As far as my Mother goes I think that she did nothing because she was afraid that if she spoke up he would leave and she would not be able to live without him. There would be no roof over our heads. But I have trouble with that because there are always places to go I dont think that she was smart enough to know that. I do have harsh feelings toward her still. Because to this day I have not gotten an Im sorry or anything. It is a hard thing to forgive and forget as a child, as an adult I have tried to talk about it but I think that she is living in denial about it and does not want to owe up to the fact. Or even talk about it. That makes things even harder to forgive and forget. I do not have a good emotional tie with my mother.

 

I now have a great family life a wonderful wife and the most beautiful son that a parent could want.

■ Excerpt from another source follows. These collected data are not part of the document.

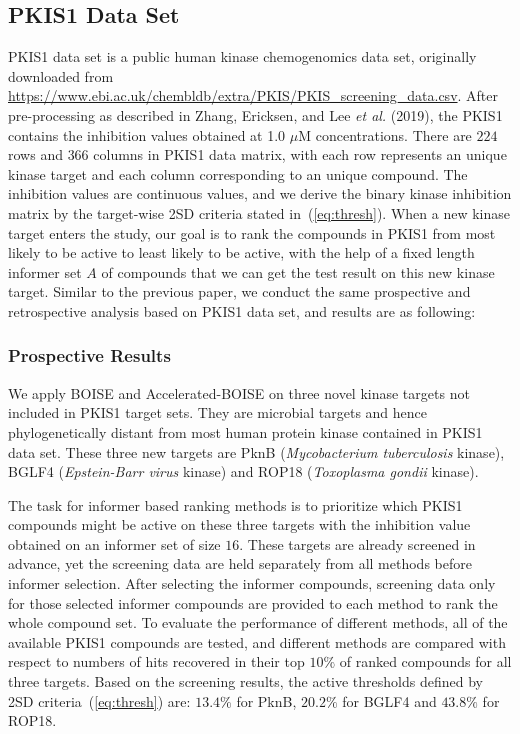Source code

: \documentclass[12pt]{article}
\begin{document}
\subsection{PKIS1 Data Set}
PKIS1 data set is a public human kinase chemogenomics data set, originally downloaded from \url{https://www.ebi.ac.uk/chembldb/extra/PKIS/PKIS_screening_data.csv}. After pre-processing as described in Zhang, Ericksen, and Lee {\em et al.} (2019), the PKIS1 contains the inhibition values obtained at 1.0 $\mu$M concentrations. There are $224$ rows and $366$ columns in PKIS1 data matrix, with each row represents an unique kinase target and each column corresponding to an unique compound. The inhibition values are continuous values, and we derive the binary kinase inhibition matrix by the target-wise 2SD criteria stated in~(\ref{eq:thresh}). When a new kinase target enters the study, our goal is to rank the compounds in PKIS1 from most likely to be active to least likely to be active, with the help of a fixed length informer set $A$ of compounds that we can get the test result on this new kinase target. Similar to the previous paper, we conduct the same prospective and retrospective analysis based on PKIS1 data set, and results are as following:

\subsubsection{Prospective Results}
We apply BOISE and Accelerated-BOISE on three novel kinase targets not included in PKIS1 target sets. They are microbial targets and hence phylogenetically distant from most human protein kinase contained in PKIS1 data set. These three new targets are PknB (\textit{Mycobacterium tuberculosis} kinase), BGLF4 (\textit{Epstein-Barr virus} kinase) and ROP18 (\textit{Toxoplasma gondii} kinase). 

The task for informer based ranking methods is to prioritize which PKIS1 compounds might be active on these three targets with the inhibition value obtained on an informer set of size $16$. These targets are already screened in advance, yet the screening data are held separately from all methods before informer selection. After selecting the informer compounds, screening data only for those selected informer compounds are provided to each method to rank the whole compound set. To evaluate the performance of different methods, all of the available PKIS1 compounds are tested, and different methods are compared with respect to numbers of hits recovered in their top $10\%$ of ranked compounds for all three targets. Based on the screening results, the active thresholds defined by 2SD criteria~(\ref{eq:thresh}) are: $13.4\%$ for PknB, $20.2\%$ for BGLF4 and $43.8\%$ for ROP18.
\end{document}
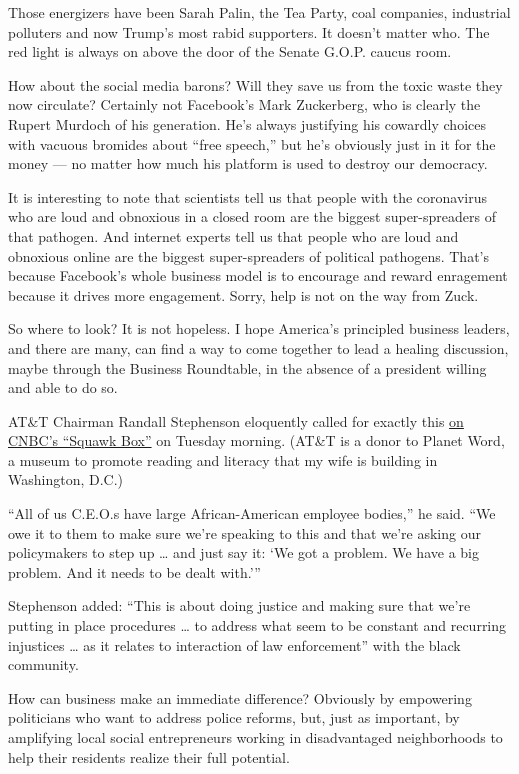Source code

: Those energizers have been Sarah Palin, the Tea Party, coal companies,
industrial polluters and now Trump's most rabid supporters. It doesn't
matter who. The red light is always on above the door of the Senate
G.O.P. caucus room.

How about the social media barons? Will they save us from the toxic
waste they now circulate? Certainly not Facebook's Mark Zuckerberg, who
is clearly the Rupert Murdoch of his generation. He's always justifying
his cowardly choices with vacuous bromides about ``free speech,'' but
he's obviously just in it for the money --- no matter how much his
platform is used to destroy our democracy.

It is interesting to note that scientists tell us that people with the
coronavirus who are loud and obnoxious in a closed room are the biggest
super-spreaders of that pathogen. And internet experts tell us that
people who are loud and obnoxious online are the biggest super-spreaders
of political pathogens. That's because Facebook's whole business model
is to encourage and reward enragement because it drives more engagement.
Sorry, help is not on the way from Zuck.

So where to look? It is not hopeless. I hope America's principled
business leaders, and there are many, can find a way to come together to
lead a healing discussion, maybe through the Business Roundtable, in the
absence of a president willing and able to do so.

AT\&T Chairman Randall Stephenson eloquently called for exactly this
\href{https://www.cnbc.com/2020/06/02/atts-randall-stephenson-calls-on-fellow-ceos-to-speak-up-for-justice.html}{on
CNBC's ``Squawk Box''} on Tuesday morning. (AT\&T is a donor to Planet
Word, a museum to promote reading and literacy that my wife is building
in Washington, D.C.)

``All of us C.E.O.s have large African-American employee bodies,'' he
said. ``We owe it to them to make sure we're speaking to this and that
we're asking our policymakers to step up \ldots{} and just say it: `We
got a problem. We have a big problem. And it needs to be dealt with.'''

Stephenson added: ``This is about doing justice and making sure that
we're putting in place procedures \ldots{} to address what seem to be
constant and recurring injustices \ldots{} as it relates to interaction
of law enforcement'' with the black community.

How can business make an immediate difference? Obviously by empowering
politicians who want to address police reforms, but, just as important,
by amplifying local social entrepreneurs working in disadvantaged
neighborhoods to help their residents realize their full potential.

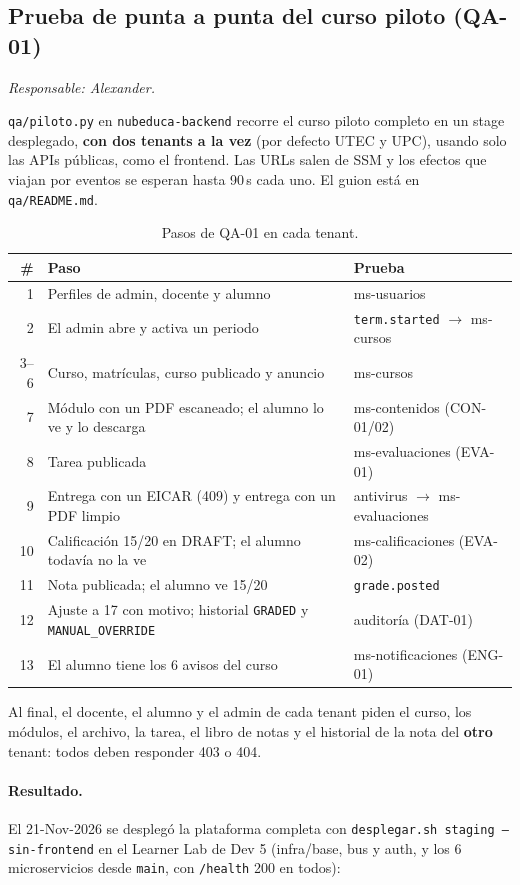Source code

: \subsection{Prueba de punta a punta del curso piloto (QA-01)}
\textit{Responsable: Alexander.}

\texttt{qa/piloto.py} en \texttt{nubeduca-backend} recorre el curso piloto completo en un stage
desplegado, \textbf{con dos tenants a la vez} (por defecto UTEC y UPC), usando solo las APIs públicas, como
el frontend. Las URLs salen de SSM y los efectos que viajan por eventos se esperan hasta 90\,s cada uno.
El guion está en \texttt{qa/README.md}.

\begin{table}[htbp]
\centering\small
\begin{tabularx}{\textwidth}{rXl}
\toprule
\# & Paso & Prueba \\
\midrule
1 & Perfiles de admin, docente y alumno & ms-usuarios \\
2 & El admin abre y activa un periodo & \texttt{term.started} $\rightarrow$ ms-cursos \\
3--6 & Curso, matrículas, curso publicado y anuncio & ms-cursos \\
7 & Módulo con un PDF escaneado; el alumno lo ve y lo descarga & ms-contenidos (CON-01/02) \\
8 & Tarea publicada & ms-evaluaciones (EVA-01) \\
9 & Entrega con un EICAR (409) y entrega con un PDF limpio & antivirus $\rightarrow$ ms-evaluaciones \\
10 & Calificación 15/20 en DRAFT; el alumno todavía no la ve & ms-calificaciones (EVA-02) \\
11 & Nota publicada; el alumno ve 15/20 & \texttt{grade.posted} \\
12 & Ajuste a 17 con motivo; historial \texttt{GRADED} y \texttt{MANUAL\_OVERRIDE} & auditoría (DAT-01) \\
13 & El alumno tiene los 6 avisos del curso & ms-notificaciones (ENG-01) \\
\bottomrule
\end{tabularx}
\caption{Pasos de QA-01 en cada tenant.}
\end{table}

Al final, el docente, el alumno y el admin de cada tenant piden el curso, los módulos, el archivo, la
tarea, el libro de notas y el historial de la nota del \textbf{otro} tenant: todos deben responder 403 o
404.

\paragraph{Resultado.} El 21-Nov-2026 se desplegó la plataforma completa con
\texttt{desplegar.sh staging --sin-frontend} en el Learner Lab de Dev 5 (infra/base, bus y auth, y los 6
microservicios desde \texttt{main}, con \texttt{/health} 200 en todos):

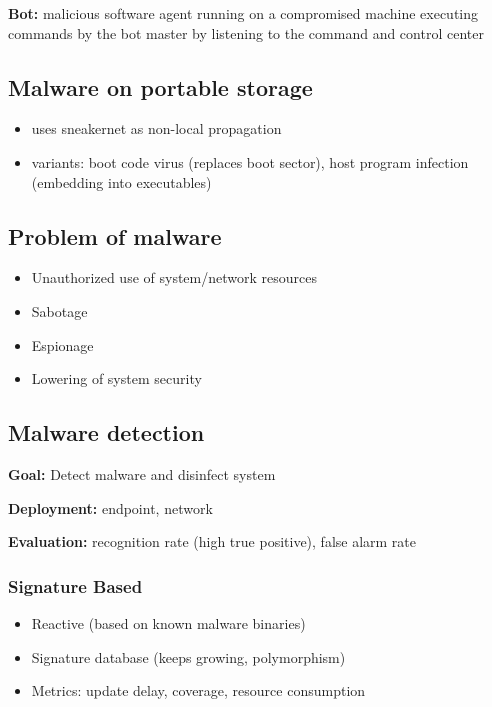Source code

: \documentclass[fs, footer]{latex4ei}
\begin{document}
\begin{multicols*}{4}
\textbf{Bot:} malicious software agent running on a compromised machine executing commands by the bot master by listening to the command and control center


\subsection{Malware on portable storage}

\begin{itemize}
 	\item uses sneakernet as non-local propagation
 	\item variants: boot code virus (replaces boot sector), host program infection (embedding into executables)
 \end{itemize} 

 \subsection{Problem of malware}

 \begin{itemize}
  	\item Unauthorized use of system/network resources
  	\item Sabotage
  	\item Espionage
  	\item Lowering of system security
  \end{itemize} 


  \subsection{Malware detection}

  \textbf{Goal:} Detect malware and disinfect system 

  \textbf{Deployment:} endpoint, network

  \textbf{Evaluation:} recognition rate (high true positive), false alarm rate 


  \subsubsection{Signature Based}
  \begin{itemize}
   	\item Reactive (based on known malware binaries)
   	\item Signature database (keeps growing, polymorphism)
   	\item Metrics: update delay, coverage, resource consumption
   \end{itemize} 


\end{multicols*}
\end{document}
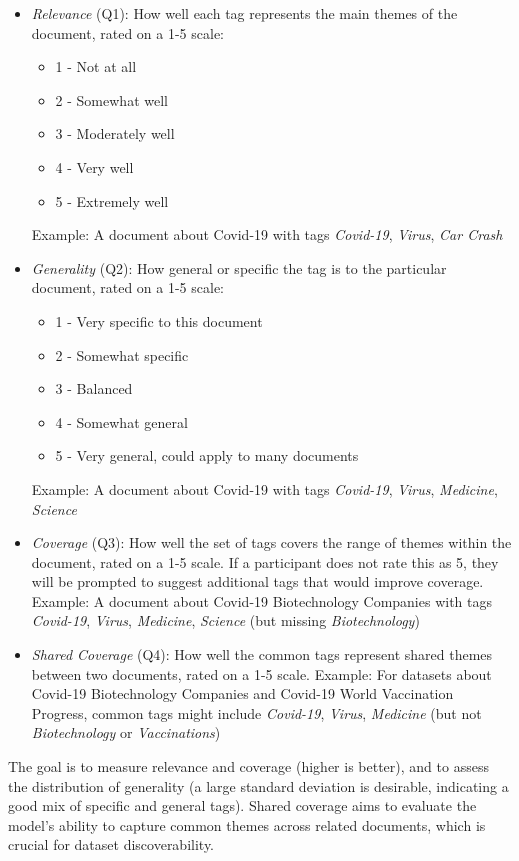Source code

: \begin{itemize}
\item \textit{Relevance} (Q1): How well each tag represents the main themes of the document, rated on a 1-5 scale:
\begin{itemize}
\item 1 - Not at all
\item 2 - Somewhat well
\item 3 - Moderately well
\item 4 - Very well
\item 5 - Extremely well
\end{itemize}
Example: A document about Covid-19 with tags \textit{Covid-19}, \textit{Virus}, \textit{Car Crash}

\item \textit{Generality} (Q2): How general or specific the tag is to the particular document, rated on a 1-5 scale:
\begin{itemize}
\item 1 - Very specific to this document
\item 2 - Somewhat specific
\item 3 - Balanced
\item 4 - Somewhat general
\item 5 - Very general, could apply to many documents
\end{itemize}
Example: A document about Covid-19 with tags \textit{Covid-19}, \textit{Virus}, \textit{Medicine}, \textit{Science}

\item \textit{Coverage} (Q3): How well the set of tags covers the range of themes within the document, rated on a 1-5 scale. If a participant does not rate this as 5, they will be prompted to suggest additional tags that would improve coverage.
Example: A document about Covid-19 Biotechnology Companies with tags \textit{Covid-19}, \textit{Virus}, \textit{Medicine}, \textit{Science} (but missing \textit{Biotechnology})

\item \textit{Shared Coverage} (Q4): How well the common tags represent shared themes between two documents, rated on a 1-5 scale.
Example: For datasets about Covid-19 Biotechnology Companies and Covid-19 World Vaccination Progress, common tags might include \textit{Covid-19}, \textit{Virus}, \textit{Medicine} (but not \textit{Biotechnology} or \textit{Vaccinations})
\end{itemize}

The goal is to measure relevance and coverage (higher is better), and to assess the distribution of generality (a large standard deviation is desirable, indicating a good mix of specific and general tags). Shared coverage aims to evaluate the model's ability to capture common themes across related documents, which is crucial for dataset discoverability.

I have a 3000 square foot house, two nice cars and everything else that goes with it.

 

I sometimes think if I had a loving family and a happy childhood when I was growing up how different would my life have turned out. I do not regret how my life has turned out I just think about it. I look back and think that if things were different I might not have met my wife, and if that had happened, than the most important thing that has happened to me in my life would never have happened. My son would have never been born and just for that and that alone I would not change one stinking thing.

 

I hope this has answered any questions and has helped.